Emmanouil M. Tentzeris had one of the 25 most downloaded papers from the IEEE Sensors Journal for September 2013. Tentzeris’ coauthors are his Ph.D. student, Rushi Vyas, and his colleagues from the University of Tokyo, Ryo Shigeta, Tatsuya Sasaki, Duong Minh Quan, Yoshihiro Kawahara, and Tohru Asami. The paper appeared in the August 2013 issue of the journal.
The team's paper, entitled "Ambient RF Energy Harvesting Sensor Device with Capacitor-Leakage Aware Duty Cycle Control," presents a software control method that maximizes the sensing rate of wireless sensor networks (WSNs) that are solely powered by ambient RF power. Unlike all other energy-harvesting WSN systems, RF-powered systems present unique challenges for energy management. A WSN node repeatedly charges and discharges at short intervals, depending on the energy intake.
In this paper, Tentzeris and his colleagues introduce an adaptive duty cycle control scheme optimized for RF energy harvesting, which maximizes the sensing rate by taking into account the leakage problem, a factor that has never been previously studied in this context. The control scheme improves the efficiency by aggregate evaluation of operation reliability and leakage reduction. The proposed approach could find numerous applications in the realization of truly autonomous wireless nodes for the Internet of things, smart skins, structural health monitoring systems, and quality-of-life biosensors and chemical sensors.
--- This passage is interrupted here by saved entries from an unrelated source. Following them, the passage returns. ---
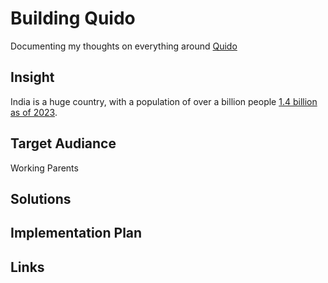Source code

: # Building Quido

Documenting my thoughts on everything around [Quido](https://quido.club)

## Insight

India is a huge country, with a population of over a billion people [1.4 billion as of 2023](https://www.worldometers.info/world-population/india-population/).

## Target Audiance

Working Parents

## Solutions

## Implementation Plan

## Links
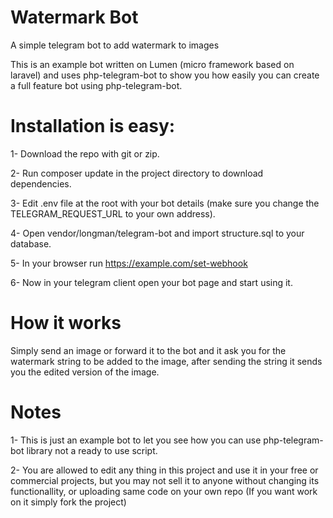 # Watermark Bot
A simple telegram bot to add watermark to images

This is an example bot written on Lumen (micro framework based on laravel) and uses php-telegram-bot to show you how easily you can create a full feature bot using php-telegram-bot.

# Installation is easy:
1- Download the repo with git or zip.

2- Run composer update in the project directory to download dependencies.

3- Edit .env file at the root with your bot details (make sure you change the TELEGRAM_REQUEST_URL to your own address).

4- Open vendor/longman/telegram-bot and import structure.sql to your database.

5- In your browser run https://example.com/set-webhook

6- Now in your telegram client open your bot page and start using it.

# How it works
Simply send an image or forward it to the bot and it ask you for the watermark string to be added to the image, after sending the string it sends you the edited version of the image.

# Notes

1- This is just an example bot to let you see how you can use php-telegram-bot library not a ready to use script.

2- You are allowed to edit any thing in this project and use it in your free or commercial projects, but you may not sell it to anyone without changing its functionallity, or uploading same code on your own repo (If you want work on it simply fork the project)
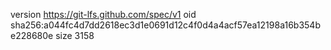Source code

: version https://git-lfs.github.com/spec/v1
oid sha256:a044fc4d7dd2618ec3d1e0691d12c4f0d4a4acf57ea12198a16b354be228680e
size 3158
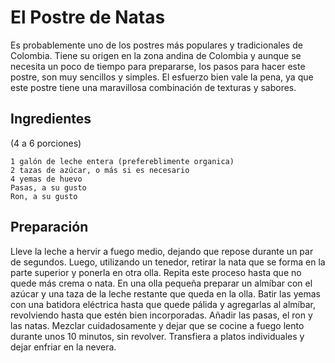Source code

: # El Postre de Natas

Es probablemente uno de los postres más populares y tradicionales de Colombia. Tiene su origen en la zona andina de Colombia y aunque se necesita un poco de tiempo para prepararse, los pasos para hacer este postre, son muy sencillos y simples. El esfuerzo bien vale la pena, ya que este postre tiene una maravillosa combinación de texturas y sabores.

## Ingredientes

(4 a 6 porciones)

    1 galón de leche entera (prefereblimente organica)
    2 tazas de azúcar, o más si es necesario
    4 yemas de huevo
    Pasas, a su gusto
    Ron, a su gusto

## Preparación

Lleve la leche a hervir a fuego medio, dejando que repose durante un par de segundos. Luego, utilizando un tenedor, retirar la nata que se forma en la parte superior y ponerla en otra olla. Repita este proceso hasta que no quede más crema o nata. En una olla pequeña preparar un almíbar con el azúcar y una taza de la leche restante que queda en la olla.
Batir las yemas con una batidora eléctrica hasta que quede pálida y agregarlas al almíbar, revolviendo hasta que estén bien incorporadas. Añadir las pasas, el ron y las natas. Mezclar cuidadosamente y dejar que se cocine a fuego lento durante unos 10 minutos, sin revolver.
Transfiera a platos individuales y dejar enfriar en la nevera.
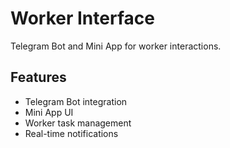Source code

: # Worker Interface

Telegram Bot and Mini App for worker interactions.

## Features

- Telegram Bot integration
- Mini App UI
- Worker task management
- Real-time notifications
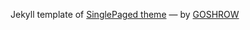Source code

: 

Jekyll template of 
[SinglePaged theme](https://github.com/t413/SinglePaged)
&mdash;
by [GOSHROW](https://goshrow.github.io)
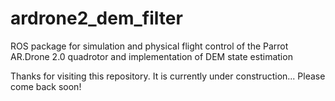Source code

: # ardrone2_dem_filter
ROS package for simulation and physical flight control of the Parrot AR.Drone 2.0 quadrotor and implementation of DEM state estimation

Thanks for visiting this repository. It is currently under construction... Please come back soon!
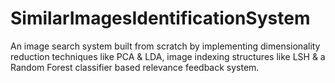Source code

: # SimilarImagesIdentificationSystem
An image search system built from scratch by implementing dimensionality reduction techniques like PCA &amp; LDA, image indexing structures like LSH &amp; a Random Forest classifier based relevance feedback system.
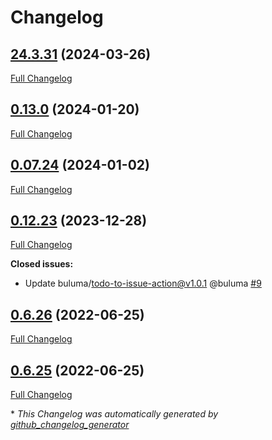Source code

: # Changelog

## [24.3.31](https://github.com/buluma/ansible-role-stratis/tree/24.3.31) (2024-03-26)

[Full Changelog](https://github.com/buluma/ansible-role-stratis/compare/0.13.0...24.3.31)

## [0.13.0](https://github.com/buluma/ansible-role-stratis/tree/0.13.0) (2024-01-20)

[Full Changelog](https://github.com/buluma/ansible-role-stratis/compare/0.07.24...0.13.0)

## [0.07.24](https://github.com/buluma/ansible-role-stratis/tree/0.07.24) (2024-01-02)

[Full Changelog](https://github.com/buluma/ansible-role-stratis/compare/0.12.23...0.07.24)

## [0.12.23](https://github.com/buluma/ansible-role-stratis/tree/0.12.23) (2023-12-28)

[Full Changelog](https://github.com/buluma/ansible-role-stratis/compare/0.6.26...0.12.23)

**Closed issues:**

- Update buluma/todo-to-issue-action@v1.0.1 @buluma [\#9](https://github.com/buluma/ansible-role-stratis/issues/9)

## [0.6.26](https://github.com/buluma/ansible-role-stratis/tree/0.6.26) (2022-06-25)

[Full Changelog](https://github.com/buluma/ansible-role-stratis/compare/0.6.25...0.6.26)

## [0.6.25](https://github.com/buluma/ansible-role-stratis/tree/0.6.25) (2022-06-25)

[Full Changelog](https://github.com/buluma/ansible-role-stratis/compare/24569f018ebdc4519c31f947478bf369e0305c1c...0.6.25)



\* *This Changelog was automatically generated by [github_changelog_generator](https://github.com/github-changelog-generator/github-changelog-generator)*
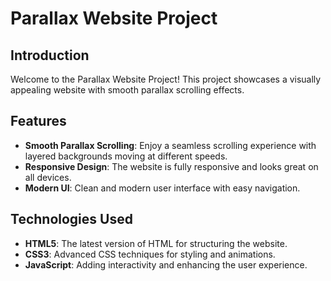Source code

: # Parallax Website Project

## Introduction
Welcome to the Parallax Website Project! This project showcases a visually appealing website with smooth parallax scrolling effects.

## Features
- **Smooth Parallax Scrolling**: Enjoy a seamless scrolling experience with layered backgrounds moving at different speeds.
- **Responsive Design**: The website is fully responsive and looks great on all devices.
- **Modern UI**: Clean and modern user interface with easy navigation.

## Technologies Used
- **HTML5**: The latest version of HTML for structuring the website.
- **CSS3**: Advanced CSS techniques for styling and animations.
- **JavaScript**: Adding interactivity and enhancing the user experience.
A professor in the School of Electrical and Computer Engineering at Georgia Tech, Tentzeris is among the world’s top researchers in conformal 3D integrated RF modules, inkjet-printed RF electronics, “green” electronics, and power scavenging. He is the chair of the electromagnetics technical interest group for 2013-2014 and leads the ATHENA Research Group, where he advises six Ph.D. students, five master’s students, and six undergraduate students. Tentzeris and his colleagues have published more than 520 refereed journal and conference papers.